------ Recorded data

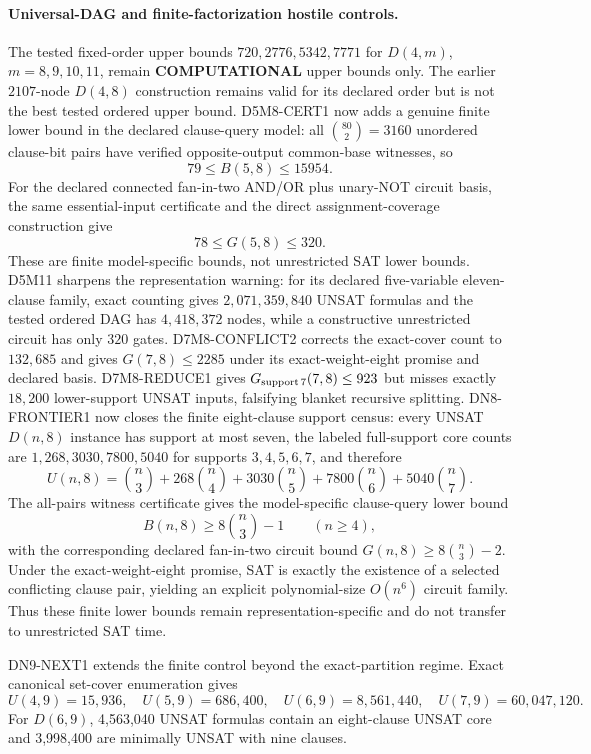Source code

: \documentclass[11pt]{article}
\begin{document}
\paragraph{Universal-DAG and finite-factorization hostile controls.}
The tested fixed-order upper bounds \(720,2776,5342,7771\) for \(D(4,m)\),
\(m=8,9,10,11\), remain \textbf{COMPUTATIONAL} upper bounds only. The earlier
\(2107\)-node \(D(4,8)\) construction remains valid for its declared order but is not the
best tested ordered upper bound. D5M8-CERT1 now adds a genuine finite lower bound in the
declared clause-query model: all \(\binom{80}{2}=3160\) unordered clause-bit pairs have
verified opposite-output common-base witnesses, so
\[
79\le B(5,8)\le15954.
\]
For the declared connected fan-in-two AND/OR plus unary-NOT circuit basis, the same
essential-input certificate and the direct assignment-coverage construction give
\[
78\le G(5,8)\le320.
\]
These are finite model-specific bounds, not unrestricted SAT lower bounds. D5M11 sharpens
the representation warning: for its declared five-variable eleven-clause family, exact counting
gives \(2{,}071{,}359{,}840\) UNSAT formulas and the tested ordered DAG has
\(4{,}418{,}372\) nodes, while a constructive unrestricted circuit has only \(320\) gates.
D7M8-CONFLICT2 corrects the exact-cover count to \(132{,}685\) and gives
\(G(7,8)\le2285\) under its exact-weight-eight promise and declared basis. D7M8-REDUCE1
gives \(G_{\rm support\,7}(7,8)\le923\) but misses exactly \(18{,}200\) lower-support
UNSAT inputs, falsifying blanket recursive splitting. DN8-FRONTIER1 now closes the finite
eight-clause support census: every UNSAT \(D(n,8)\) instance has support at most seven,
the labeled full-support core counts are \(1,268,3030,7800,5040\) for supports
\(3,4,5,6,7\), and therefore
\[
U(n,8)=\binom n3+268\binom n4+3030\binom n5+7800\binom n6+5040\binom n7.
\]
The all-pairs witness certificate gives the model-specific clause-query lower bound
\[
B(n,8)\ge 8\binom n3-1\qquad(n\ge4),
\]
with the corresponding declared fan-in-two circuit bound
\(G(n,8)\ge8\binom n3-2\). Under the exact-weight-eight promise, SAT is exactly the
existence of a selected conflicting clause pair, yielding an explicit polynomial-size
\(O(n^6)\) circuit family. Thus these finite lower bounds remain representation-specific
and do not transfer to unrestricted SAT time.

DN9-NEXT1 extends the finite control beyond the exact-partition regime. Exact canonical
set-cover enumeration gives
\[
U(4,9)=15{,}936,\quad U(5,9)=686{,}400,\quad
U(6,9)=8{,}561{,}440,\quad U(7,9)=60{,}047{,}120.
\]
For \(D(6,9)\), 4,563,040 UNSAT formulas contain an eight-clause UNSAT core and
3,998,400 are minimally UNSAT with nine clauses.
\end{document}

------------

#### What you will do
Copy over exactly the lines above from the one with "3,998,400 are minimally" to the last, both included, and no others.

#### Response to the exercise
3,998,400 are minimally UNSAT with nine clauses.
\end{document}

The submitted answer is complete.